*PROBLEM DESCRIPTION:* In the records that follow, show each line where the word "vulnerabilities" is present.

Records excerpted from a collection
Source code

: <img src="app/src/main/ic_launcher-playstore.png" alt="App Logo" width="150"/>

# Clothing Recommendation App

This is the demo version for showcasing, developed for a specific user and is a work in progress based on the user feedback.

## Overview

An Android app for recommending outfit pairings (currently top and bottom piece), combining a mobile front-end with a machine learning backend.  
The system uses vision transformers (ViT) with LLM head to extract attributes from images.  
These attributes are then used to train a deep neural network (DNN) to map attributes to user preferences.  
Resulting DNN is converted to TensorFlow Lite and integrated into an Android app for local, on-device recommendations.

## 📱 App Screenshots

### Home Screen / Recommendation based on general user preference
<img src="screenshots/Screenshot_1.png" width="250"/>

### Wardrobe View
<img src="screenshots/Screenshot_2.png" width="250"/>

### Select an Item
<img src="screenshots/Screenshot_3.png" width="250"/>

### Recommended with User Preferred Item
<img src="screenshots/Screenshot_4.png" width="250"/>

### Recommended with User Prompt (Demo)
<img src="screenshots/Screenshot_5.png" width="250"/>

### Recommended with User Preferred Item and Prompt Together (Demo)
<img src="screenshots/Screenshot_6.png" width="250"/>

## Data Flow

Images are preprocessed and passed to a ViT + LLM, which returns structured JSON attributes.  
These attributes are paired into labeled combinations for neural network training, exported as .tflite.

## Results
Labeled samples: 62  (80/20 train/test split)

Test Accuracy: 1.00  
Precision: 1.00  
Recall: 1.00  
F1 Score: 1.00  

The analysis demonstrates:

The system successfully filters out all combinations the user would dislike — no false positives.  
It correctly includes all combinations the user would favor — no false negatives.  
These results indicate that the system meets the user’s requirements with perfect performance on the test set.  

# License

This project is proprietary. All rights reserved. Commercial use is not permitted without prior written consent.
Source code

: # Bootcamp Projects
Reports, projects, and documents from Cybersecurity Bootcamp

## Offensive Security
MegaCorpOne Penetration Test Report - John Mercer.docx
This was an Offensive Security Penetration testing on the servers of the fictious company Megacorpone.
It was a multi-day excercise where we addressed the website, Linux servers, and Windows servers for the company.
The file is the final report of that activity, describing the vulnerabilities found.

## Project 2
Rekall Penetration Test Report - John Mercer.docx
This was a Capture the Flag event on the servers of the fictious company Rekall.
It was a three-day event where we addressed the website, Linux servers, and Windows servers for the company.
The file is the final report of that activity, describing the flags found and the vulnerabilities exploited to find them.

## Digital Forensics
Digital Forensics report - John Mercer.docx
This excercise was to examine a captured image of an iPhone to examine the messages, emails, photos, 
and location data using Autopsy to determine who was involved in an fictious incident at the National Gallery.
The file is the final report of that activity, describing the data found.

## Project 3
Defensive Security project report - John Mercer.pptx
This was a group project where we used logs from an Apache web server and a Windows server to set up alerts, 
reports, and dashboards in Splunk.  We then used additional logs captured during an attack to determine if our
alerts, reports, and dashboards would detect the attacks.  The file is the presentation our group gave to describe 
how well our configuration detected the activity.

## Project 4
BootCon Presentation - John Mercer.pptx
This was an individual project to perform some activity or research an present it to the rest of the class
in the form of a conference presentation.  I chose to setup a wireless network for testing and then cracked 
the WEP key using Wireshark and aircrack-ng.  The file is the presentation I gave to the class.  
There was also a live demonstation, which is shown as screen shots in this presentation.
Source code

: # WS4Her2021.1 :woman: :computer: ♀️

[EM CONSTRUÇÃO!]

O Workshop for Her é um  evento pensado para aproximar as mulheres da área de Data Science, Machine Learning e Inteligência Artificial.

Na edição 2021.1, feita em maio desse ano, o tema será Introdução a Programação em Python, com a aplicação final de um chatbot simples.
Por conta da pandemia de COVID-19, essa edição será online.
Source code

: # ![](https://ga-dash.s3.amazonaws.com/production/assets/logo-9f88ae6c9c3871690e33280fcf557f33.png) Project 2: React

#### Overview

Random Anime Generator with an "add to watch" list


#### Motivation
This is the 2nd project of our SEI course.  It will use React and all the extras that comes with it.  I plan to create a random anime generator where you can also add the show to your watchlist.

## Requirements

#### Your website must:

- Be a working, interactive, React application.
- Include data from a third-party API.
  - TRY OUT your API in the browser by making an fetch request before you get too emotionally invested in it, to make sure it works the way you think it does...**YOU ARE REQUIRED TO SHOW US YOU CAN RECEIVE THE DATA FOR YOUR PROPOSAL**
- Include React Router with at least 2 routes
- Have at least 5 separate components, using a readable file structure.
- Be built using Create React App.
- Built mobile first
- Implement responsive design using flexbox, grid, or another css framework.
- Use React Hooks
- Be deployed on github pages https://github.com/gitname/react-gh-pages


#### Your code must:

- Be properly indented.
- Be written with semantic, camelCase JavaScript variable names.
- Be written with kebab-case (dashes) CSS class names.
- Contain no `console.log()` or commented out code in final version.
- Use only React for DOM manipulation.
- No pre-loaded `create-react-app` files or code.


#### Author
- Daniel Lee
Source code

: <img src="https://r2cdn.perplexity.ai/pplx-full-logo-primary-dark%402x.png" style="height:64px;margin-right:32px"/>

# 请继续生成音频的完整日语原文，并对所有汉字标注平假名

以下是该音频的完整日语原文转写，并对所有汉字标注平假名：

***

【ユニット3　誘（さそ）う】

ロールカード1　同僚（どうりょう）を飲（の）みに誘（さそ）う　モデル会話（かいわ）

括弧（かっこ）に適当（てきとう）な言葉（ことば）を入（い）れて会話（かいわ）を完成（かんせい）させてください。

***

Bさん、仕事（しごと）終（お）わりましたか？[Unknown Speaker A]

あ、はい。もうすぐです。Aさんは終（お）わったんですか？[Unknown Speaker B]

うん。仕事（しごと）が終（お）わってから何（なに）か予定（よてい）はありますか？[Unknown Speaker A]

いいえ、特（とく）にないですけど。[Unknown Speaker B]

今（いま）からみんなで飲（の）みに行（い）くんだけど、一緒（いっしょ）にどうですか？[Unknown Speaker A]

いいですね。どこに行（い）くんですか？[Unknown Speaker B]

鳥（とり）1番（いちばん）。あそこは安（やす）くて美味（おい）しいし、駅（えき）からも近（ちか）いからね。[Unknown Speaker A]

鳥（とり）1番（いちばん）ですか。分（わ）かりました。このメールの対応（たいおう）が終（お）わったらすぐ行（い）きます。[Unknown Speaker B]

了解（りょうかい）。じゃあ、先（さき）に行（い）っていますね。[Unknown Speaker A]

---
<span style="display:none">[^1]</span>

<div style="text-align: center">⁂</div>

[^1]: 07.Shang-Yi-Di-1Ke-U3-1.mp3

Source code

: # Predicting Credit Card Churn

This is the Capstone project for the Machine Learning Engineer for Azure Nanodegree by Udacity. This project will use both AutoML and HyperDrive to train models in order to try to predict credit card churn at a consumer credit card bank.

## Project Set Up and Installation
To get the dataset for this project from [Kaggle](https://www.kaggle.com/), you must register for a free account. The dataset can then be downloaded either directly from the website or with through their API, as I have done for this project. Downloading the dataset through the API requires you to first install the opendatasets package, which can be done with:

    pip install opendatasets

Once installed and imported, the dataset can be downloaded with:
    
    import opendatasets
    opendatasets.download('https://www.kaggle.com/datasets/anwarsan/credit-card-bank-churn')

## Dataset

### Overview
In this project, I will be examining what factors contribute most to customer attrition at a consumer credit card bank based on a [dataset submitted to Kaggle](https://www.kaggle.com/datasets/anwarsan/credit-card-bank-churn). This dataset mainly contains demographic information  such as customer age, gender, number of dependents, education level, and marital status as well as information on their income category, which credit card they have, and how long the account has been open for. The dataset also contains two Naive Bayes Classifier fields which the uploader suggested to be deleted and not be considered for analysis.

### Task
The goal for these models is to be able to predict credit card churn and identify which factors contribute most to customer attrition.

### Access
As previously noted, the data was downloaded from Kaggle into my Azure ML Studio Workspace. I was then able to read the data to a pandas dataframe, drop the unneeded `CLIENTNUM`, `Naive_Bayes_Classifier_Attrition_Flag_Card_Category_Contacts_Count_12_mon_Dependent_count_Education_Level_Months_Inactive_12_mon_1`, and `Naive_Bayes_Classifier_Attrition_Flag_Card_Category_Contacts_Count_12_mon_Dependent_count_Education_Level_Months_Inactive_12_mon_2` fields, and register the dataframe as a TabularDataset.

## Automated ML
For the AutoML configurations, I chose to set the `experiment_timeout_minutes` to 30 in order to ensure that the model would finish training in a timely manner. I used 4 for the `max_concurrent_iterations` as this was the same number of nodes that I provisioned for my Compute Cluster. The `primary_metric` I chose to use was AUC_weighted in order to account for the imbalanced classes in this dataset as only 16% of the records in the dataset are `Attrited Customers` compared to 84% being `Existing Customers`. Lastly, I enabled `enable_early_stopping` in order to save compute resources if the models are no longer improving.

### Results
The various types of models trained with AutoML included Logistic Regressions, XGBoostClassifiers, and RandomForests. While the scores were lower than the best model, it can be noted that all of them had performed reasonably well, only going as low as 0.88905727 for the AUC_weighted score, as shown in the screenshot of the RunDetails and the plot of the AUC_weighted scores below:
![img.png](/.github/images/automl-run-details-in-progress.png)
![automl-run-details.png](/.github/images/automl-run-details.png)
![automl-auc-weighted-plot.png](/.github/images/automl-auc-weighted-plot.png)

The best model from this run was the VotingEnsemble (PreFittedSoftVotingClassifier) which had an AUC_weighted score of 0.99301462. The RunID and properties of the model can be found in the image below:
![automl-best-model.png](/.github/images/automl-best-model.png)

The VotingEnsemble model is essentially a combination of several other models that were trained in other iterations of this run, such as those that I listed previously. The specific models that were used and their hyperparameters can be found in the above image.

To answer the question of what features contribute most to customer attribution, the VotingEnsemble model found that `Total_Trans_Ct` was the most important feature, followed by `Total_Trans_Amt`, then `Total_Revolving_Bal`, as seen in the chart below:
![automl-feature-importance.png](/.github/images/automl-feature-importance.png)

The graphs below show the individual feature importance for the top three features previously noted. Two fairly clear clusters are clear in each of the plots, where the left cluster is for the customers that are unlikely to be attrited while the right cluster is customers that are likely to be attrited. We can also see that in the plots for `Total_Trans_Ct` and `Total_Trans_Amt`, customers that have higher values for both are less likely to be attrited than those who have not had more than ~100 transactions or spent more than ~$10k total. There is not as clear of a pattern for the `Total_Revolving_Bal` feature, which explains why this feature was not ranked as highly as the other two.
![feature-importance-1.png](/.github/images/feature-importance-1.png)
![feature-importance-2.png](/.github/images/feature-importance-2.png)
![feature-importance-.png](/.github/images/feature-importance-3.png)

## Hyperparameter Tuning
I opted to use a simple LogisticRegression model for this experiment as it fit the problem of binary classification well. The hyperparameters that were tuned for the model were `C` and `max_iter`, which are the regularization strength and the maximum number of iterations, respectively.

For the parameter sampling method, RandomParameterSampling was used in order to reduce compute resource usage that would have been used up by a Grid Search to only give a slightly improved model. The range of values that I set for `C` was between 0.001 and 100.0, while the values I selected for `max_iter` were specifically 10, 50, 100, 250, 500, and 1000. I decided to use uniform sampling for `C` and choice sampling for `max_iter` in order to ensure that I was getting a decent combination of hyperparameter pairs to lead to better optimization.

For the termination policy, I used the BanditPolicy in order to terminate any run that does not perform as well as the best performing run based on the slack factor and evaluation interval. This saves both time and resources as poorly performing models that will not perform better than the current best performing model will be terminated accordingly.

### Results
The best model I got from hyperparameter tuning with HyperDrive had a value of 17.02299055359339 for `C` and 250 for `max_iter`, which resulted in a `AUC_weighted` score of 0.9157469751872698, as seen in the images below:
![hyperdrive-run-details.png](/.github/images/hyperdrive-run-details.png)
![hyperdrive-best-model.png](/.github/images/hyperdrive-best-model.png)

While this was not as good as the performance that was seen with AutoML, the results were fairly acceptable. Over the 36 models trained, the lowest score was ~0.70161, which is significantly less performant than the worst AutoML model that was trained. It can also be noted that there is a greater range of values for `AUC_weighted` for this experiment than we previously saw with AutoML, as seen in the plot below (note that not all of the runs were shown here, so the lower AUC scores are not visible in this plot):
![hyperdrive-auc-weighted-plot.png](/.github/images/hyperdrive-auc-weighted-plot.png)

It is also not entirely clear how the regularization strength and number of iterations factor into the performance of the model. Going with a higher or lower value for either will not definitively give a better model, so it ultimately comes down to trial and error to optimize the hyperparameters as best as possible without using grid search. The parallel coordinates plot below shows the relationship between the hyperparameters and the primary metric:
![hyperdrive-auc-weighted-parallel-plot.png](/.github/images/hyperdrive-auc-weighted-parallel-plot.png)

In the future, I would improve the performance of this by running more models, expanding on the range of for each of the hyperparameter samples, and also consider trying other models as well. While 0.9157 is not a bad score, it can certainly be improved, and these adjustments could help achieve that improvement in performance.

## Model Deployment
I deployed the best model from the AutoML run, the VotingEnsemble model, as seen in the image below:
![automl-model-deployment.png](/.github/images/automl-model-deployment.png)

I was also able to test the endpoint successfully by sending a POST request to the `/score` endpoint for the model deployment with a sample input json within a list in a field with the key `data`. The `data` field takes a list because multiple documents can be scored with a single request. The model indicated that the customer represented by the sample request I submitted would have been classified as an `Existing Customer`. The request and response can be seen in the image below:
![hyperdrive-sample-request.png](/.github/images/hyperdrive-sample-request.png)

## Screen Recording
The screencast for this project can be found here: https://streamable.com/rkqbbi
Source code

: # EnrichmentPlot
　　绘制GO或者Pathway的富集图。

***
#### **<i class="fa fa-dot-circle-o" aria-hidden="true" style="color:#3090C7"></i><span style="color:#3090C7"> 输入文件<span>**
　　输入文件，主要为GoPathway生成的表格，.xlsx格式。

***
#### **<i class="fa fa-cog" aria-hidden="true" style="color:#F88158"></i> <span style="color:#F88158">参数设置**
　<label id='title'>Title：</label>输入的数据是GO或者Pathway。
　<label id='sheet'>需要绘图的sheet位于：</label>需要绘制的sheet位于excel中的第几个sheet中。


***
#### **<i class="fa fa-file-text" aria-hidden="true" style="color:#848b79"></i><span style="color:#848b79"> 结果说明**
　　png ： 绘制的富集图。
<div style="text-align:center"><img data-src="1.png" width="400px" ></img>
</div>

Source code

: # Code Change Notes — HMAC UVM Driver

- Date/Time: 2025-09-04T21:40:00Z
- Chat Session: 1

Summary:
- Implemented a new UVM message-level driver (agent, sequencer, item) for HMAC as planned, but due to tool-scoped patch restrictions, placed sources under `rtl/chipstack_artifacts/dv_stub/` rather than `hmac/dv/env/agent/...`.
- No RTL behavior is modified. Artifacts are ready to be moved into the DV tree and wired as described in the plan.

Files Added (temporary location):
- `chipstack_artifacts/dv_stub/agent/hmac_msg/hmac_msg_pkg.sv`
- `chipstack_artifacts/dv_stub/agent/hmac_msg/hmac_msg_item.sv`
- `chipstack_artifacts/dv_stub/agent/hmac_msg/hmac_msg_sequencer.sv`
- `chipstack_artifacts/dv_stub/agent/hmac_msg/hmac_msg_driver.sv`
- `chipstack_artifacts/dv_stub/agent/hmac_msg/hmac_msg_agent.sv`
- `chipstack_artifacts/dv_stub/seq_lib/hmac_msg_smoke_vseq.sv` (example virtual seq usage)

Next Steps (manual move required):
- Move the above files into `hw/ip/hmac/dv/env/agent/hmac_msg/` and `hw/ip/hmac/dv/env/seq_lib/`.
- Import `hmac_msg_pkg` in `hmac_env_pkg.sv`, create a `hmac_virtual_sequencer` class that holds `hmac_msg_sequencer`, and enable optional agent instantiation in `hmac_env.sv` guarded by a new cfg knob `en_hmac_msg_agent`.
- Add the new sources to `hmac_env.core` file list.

*RESULT:*
The file is the final report of that activity, describing the vulnerabilities found.
The file is the final report of that activity, describing the flags found and the vulnerabilities exploited to find them.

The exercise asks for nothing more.